XPointer and XLink (Webmaster in a Nutshell, 3rd Edition)

The final pieces of XML we cover are XPointer and XLink. These are separate standards in the XML family dedicated to working with XML links. Before we delve into them, however, we should warn you that the standards described here are not final as of publication time.

It's important to remember that an XML link is only an assertion of a relationship between pieces of documents; how the link is actually presented to a user depends on a number of factors, including the application processing the XML document.

10.10.3. XPointer

XPointer is designed to resolve the problem of locating an element or range of elements in an XML document. It is possible to do this in HTML if the element is referenced by an <a name="name"> tag. Here, a link is made for the section of the document using the <a href="url#name"> tag.

10.10.3.1. Fragment-identifier syntax

As we saw earlier, XML has this type of functionality through its unique identifiers. It is possible to locate an element with an identifier using a link such as the following:

document.xml#identifier

where identifier is a valid XPointer fragment identifier. However, this form is a simplification that is tolerated for compatibility with previous versions. The most common syntax for an XPointer fragment identifier is:

document.xml#xpointer(xpath)

Here xpath is an expression consistent with the XPath specification. It is the right thing to do in this case because it can be used to locate a node-set within a document. The link document.xml#identifier can be rewritten as:

document.xml#xpointer(id("identifier"))

There is a third possible form made up of a whole number separated by slashes. Each whole number selects an nth child from its predecessor in the expression.

Several fragment identifiers can be combined by placing them one after the other. For example:

document.xml#xpointer(...)xpointer(...)...

The application must evaluate the fragments, from left to right, and use the first valid fragment. This functionality is useful for two reasons:

It offers several solutions, the first of which is based on suppositions that may prove to be false (and produce an error). For example, we can try to locate a fragment in a document using an identifier, then (if no ID was defined) using the attribute value with the name id. We would write the fragment:
```
xpointer(id("conclusion"))xpointer(//*[@id=conclusion])
```
It also allows for future specifications. If an XPointer application encounters an expression that does not begin with xpointer, it will simply ignore it and move on to the next expression.

As we mentioned earlier, the XPointer application is responsible for link rendering, but it is also responsible for error handling. If the link's URL is wrong or if the fragment identifier is not valid, it is up to the application to manage the situation (by displaying an error message, for example).

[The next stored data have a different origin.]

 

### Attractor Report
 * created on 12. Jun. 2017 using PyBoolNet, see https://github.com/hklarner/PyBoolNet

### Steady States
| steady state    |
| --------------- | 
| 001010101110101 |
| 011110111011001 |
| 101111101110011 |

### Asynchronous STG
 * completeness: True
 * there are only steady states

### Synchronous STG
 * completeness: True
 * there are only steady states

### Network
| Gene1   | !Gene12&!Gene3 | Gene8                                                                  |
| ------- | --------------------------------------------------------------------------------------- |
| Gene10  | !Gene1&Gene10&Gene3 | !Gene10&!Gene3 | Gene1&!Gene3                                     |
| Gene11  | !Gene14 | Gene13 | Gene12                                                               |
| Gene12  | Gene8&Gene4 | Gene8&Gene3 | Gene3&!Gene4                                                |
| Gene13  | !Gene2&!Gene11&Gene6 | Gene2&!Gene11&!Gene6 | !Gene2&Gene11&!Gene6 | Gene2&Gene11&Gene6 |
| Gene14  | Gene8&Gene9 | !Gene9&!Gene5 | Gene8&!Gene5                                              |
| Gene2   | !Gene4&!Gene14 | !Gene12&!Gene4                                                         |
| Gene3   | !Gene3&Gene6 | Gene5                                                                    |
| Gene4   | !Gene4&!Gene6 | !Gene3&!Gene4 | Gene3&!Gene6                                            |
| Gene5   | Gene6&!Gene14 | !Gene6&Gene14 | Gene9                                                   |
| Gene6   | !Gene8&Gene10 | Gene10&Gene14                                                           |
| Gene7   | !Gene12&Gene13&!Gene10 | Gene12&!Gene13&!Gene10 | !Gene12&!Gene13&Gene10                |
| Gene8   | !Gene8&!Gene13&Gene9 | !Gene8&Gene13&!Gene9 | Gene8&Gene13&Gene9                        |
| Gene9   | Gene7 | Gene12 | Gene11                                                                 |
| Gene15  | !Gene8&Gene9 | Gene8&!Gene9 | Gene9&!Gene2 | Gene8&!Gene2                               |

10.10.3.2. XPointer datatypes

Earlier we showed you how to locate an XML node within a document. XPointer goes even further by defining the point, range, and position (location) types:

Point: Can precede or follow a node (point of type node) or a character (thus, a point of type character).
Range: Is defined as the content of a document between two points (where the starting point cannot be located after the ending point within a document). A range cannot be reduced to a set of nodes and characters because it can include fragments of the former.
Position: Is a generalized concept of the node. It can be a node, a point, or a range.

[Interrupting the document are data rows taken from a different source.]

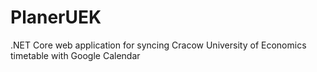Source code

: # PlanerUEK
.NET Core web application for syncing Cracow University of Economics timetable with Google Calendar
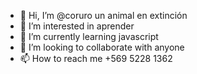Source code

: - 👋 Hi, I’m @coruro un animal en extinción
- 👀 I’m interested in aprender
- 🌱 I’m currently learning javascript
- 💞️ I’m looking to collaborate with anyone
- 📫 How to reach me +569 5228 1362

<!---
coruro/coruro is a ✨ special ✨ repository because its `README.md` (this file) appears on your GitHub profile.
You can click the Preview link to take a look at your changes.
--->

Equipped with these new datatypes, XPointer can set out to locate a resource in an XML document.

10.10.3.3. Manipulation of points, ranges, and positions

A range is defined using the to operator. This operator is enclosed in starting points (to the left) and ending points (to the right). The second point is calculated using the first point as a reference. For example, to make a range from the beginning of the first paragraph to the end of the last paragraph in a section where the ID is XPointer, you would write:

xpointer(id("XPointer")/para[1] to
id("XPointer")/para[last( )])

or:

xpointer(id("XPointer")/para[1] to
following-sibling::para[last( )])

A range defined this way may be compared with the selection a user can make in a document with a mouse.

Naturally, XPointer also has functions to manipulate points and ranges. The available functions are:

string-range(positions, string[, offset][, length])

This function can be used to search for strings in a document and return a set of positions where they appear. The first argument is an XPath expression—a set of positions where the search must take place. The second is the string being searched. To search for the string XML in <chapter> elements where the title attribute is XPointer, we would write the expression:

string-range(//chapter[@title=XPointer], "XML")

To index the word XML by pointing to the first occurrence of the word in an element such as <para>, use the following expression:

string-range(//para, "XML")[1]

This function takes two other optional arguments. The third argument, offset, is a number that indicates the first character to be included in the result range offset from the beginning of the string searched for. The fourth argument, length, gives the length of the result range. By default, offset has a value of 1, thus the result range begins before the first character in the string. length has a default value such that the result range covers the entire string searched.

range(positions)

This function takes an XPath expression and returns a set of ranges (a location set) where each includes the positions passed as parameters. It can be used to convert a set of positions (which may be nodes) to a set comprising ranges only.

range-inside(positions)

This function takes an XPath expression and returns a set of ranges (a location set) for each of the positions passed as arguments.

start-point(positions)

This function takes an XPath expression and returns the starting point of the range for each of the positions passed as arguments. The result is a set of points.

end-point(positions)

This function takes an XPath expression and returns the end point of the range for each of the positions passed as arguments. The result is a set of points.

here( )

This function is defined only within an XML document. It returns a unique position comprising the element containing the XPointer expression or the attribute that contains it.

origin( )

This function can be used only for links triggered by the user. It returns the element's position to the original link.

10.10.4. XLink

Now that we know about XPointer, let's take a look at some inline links:

<?xml version="1.0"?>
<simpledoc xmlns:xlink="http://www.w3.org/1999/xlink">
<title>An XLink Demonstration</title>
<section id="target-section">
   <para>This is a paragraph in the first section.</para>
   <para>More information about XLink can be found at
      <reference xlink:type="simple" 
      xlink:href="http://www.w3.org"> 
      the W3C
      </reference>.
   </para>
</section>
<section id="origin-section">
   <para>
   This is a paragraph in the second section.
   </para>
   <para>
   You should go read
      <reference xlink:type="simple" 
      xlink:href="#target-section"> 
      the first section
      </reference>
   first.
   </para>
</section>
</simpledoc>

The first link states that the text the W3C is linked to the URL http://www.w3.org. How does the browser know? Simple. An HTML browser knows that every <a> element is a link because the browser has to handle only one document type. In XML, you can make up your own element type names, so the browser needs some way of identifying links.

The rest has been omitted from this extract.